Something in the Dirt is a 2022 American science fiction comedy horror film directed by and starring Justin Benson and Aaron Moorhead. Written by Benson, it is the fifth feature film by the directing duo.

The film had its world premiere online at the 2022 Sundance Film Festival in January 2022.

==Plot==
A man wakes up in a small, dirty apartment. Conversations with a neighbor establish that this man is named Levi, a spear-fisher and worker at odd jobs. The neighbor, John, is a sometime math teacher who attends an evangelical apocalyptic church. Together the pair notice that objects made of quartz sometimes float and glow supernaturally in their apartment, revealing a certain symbol, and various lights, noises, tremors and radio signals can be heard.

The pair work together to create a documentary film about this phenomenon, following up on clues and coincidences that begin to occur all over Los Angeles related to it. At several points, Levi suggests to John that the pursuit has become dangerous and recommends stopping, but John rushes ahead heedlessly. John often maligns Levi's theories in favor of his own, constantly-changing ones, and begins to display signs of sociopathy and pathological lying, ignoring clear signs of danger (sudden radiation burns, impossible plant growth, etc.).

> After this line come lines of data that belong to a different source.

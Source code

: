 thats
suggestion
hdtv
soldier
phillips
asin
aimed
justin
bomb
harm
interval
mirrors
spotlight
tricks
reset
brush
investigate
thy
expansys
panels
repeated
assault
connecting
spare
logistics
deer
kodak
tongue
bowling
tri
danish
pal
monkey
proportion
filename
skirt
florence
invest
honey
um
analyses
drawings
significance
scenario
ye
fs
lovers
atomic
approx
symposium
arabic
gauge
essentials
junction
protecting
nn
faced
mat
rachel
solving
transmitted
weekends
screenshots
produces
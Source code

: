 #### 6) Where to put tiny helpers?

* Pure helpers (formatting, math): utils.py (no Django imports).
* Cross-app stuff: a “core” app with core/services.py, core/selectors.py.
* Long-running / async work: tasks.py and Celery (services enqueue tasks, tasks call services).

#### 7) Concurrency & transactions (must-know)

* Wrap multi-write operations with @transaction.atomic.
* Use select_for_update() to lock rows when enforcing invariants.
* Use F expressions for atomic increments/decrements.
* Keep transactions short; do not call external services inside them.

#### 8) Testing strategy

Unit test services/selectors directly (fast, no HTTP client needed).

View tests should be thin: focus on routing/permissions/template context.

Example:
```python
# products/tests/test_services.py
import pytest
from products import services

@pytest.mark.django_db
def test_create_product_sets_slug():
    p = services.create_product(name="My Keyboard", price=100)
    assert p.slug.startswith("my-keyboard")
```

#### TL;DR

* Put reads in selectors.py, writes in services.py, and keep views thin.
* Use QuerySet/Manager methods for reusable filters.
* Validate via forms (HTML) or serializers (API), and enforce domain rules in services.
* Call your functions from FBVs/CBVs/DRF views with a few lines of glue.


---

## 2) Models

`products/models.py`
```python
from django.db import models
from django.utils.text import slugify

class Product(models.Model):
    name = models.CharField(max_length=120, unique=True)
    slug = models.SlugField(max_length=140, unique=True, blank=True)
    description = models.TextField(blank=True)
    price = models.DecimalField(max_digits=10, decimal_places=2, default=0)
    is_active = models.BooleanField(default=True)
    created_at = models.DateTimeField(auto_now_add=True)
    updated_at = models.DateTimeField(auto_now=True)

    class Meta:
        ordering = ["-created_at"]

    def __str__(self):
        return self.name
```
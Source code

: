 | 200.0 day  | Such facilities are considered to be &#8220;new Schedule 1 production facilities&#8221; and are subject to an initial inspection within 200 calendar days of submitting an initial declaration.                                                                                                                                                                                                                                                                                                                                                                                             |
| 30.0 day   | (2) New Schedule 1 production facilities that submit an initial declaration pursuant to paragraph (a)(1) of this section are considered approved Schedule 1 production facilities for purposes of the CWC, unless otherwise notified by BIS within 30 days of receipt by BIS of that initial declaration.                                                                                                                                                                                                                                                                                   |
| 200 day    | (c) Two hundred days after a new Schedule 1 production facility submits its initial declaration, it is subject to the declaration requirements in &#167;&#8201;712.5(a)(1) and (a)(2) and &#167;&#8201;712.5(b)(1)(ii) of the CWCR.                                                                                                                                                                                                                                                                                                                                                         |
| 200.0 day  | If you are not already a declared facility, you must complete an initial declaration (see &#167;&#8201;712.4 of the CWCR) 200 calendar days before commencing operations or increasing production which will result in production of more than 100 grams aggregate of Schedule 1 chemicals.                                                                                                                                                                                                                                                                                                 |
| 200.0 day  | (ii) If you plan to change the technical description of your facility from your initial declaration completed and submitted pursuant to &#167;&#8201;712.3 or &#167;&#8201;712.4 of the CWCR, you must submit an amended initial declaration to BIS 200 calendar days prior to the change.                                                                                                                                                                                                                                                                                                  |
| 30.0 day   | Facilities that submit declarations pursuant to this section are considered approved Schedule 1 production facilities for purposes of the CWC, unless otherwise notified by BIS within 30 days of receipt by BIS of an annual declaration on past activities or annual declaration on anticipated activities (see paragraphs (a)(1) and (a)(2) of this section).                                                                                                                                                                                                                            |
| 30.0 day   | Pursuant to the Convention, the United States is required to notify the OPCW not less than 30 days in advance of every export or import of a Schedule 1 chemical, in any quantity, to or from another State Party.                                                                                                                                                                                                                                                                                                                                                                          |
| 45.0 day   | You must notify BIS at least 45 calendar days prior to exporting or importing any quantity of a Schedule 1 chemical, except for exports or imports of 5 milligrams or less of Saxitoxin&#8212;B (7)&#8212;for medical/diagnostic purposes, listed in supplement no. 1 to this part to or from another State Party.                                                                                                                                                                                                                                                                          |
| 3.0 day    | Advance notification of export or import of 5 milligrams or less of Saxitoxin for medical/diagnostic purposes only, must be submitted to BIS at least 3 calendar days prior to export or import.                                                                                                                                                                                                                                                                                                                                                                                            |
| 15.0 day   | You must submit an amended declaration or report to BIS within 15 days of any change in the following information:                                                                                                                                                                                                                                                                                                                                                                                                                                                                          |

Eventually, the two men have an argument. That night, John wakes up floating in the air and falls back into bed. He goes outside to see Levi floating high in the sky. Documentary-style interview scenes see John explaining that Levi died as a result, his mangled body discovered near a house the pair investigated earlier, surrounded by unnatural totems and containing a blacked-out manuscript. An interviewer asks John to explain the supernatural phenomena. John only says that his calculations were off and refuses to elaborate further, still determined to finish the documentary.

==Cast==
- Justin Benson as Levi
- Aaron Moorhead as John

==Production==
Benson and Moorhead conceived of the film during the 2020 COVID-19 lockdowns. It was shot over the course of a year with a crew of 12. Benson's own apartment served as the primary location of the film.

==Reception==
 Metacritic, which uses a weighted average, assigned the film a score of 76 out of 100, based on 25 critics, indicating "generally favorable" reviews.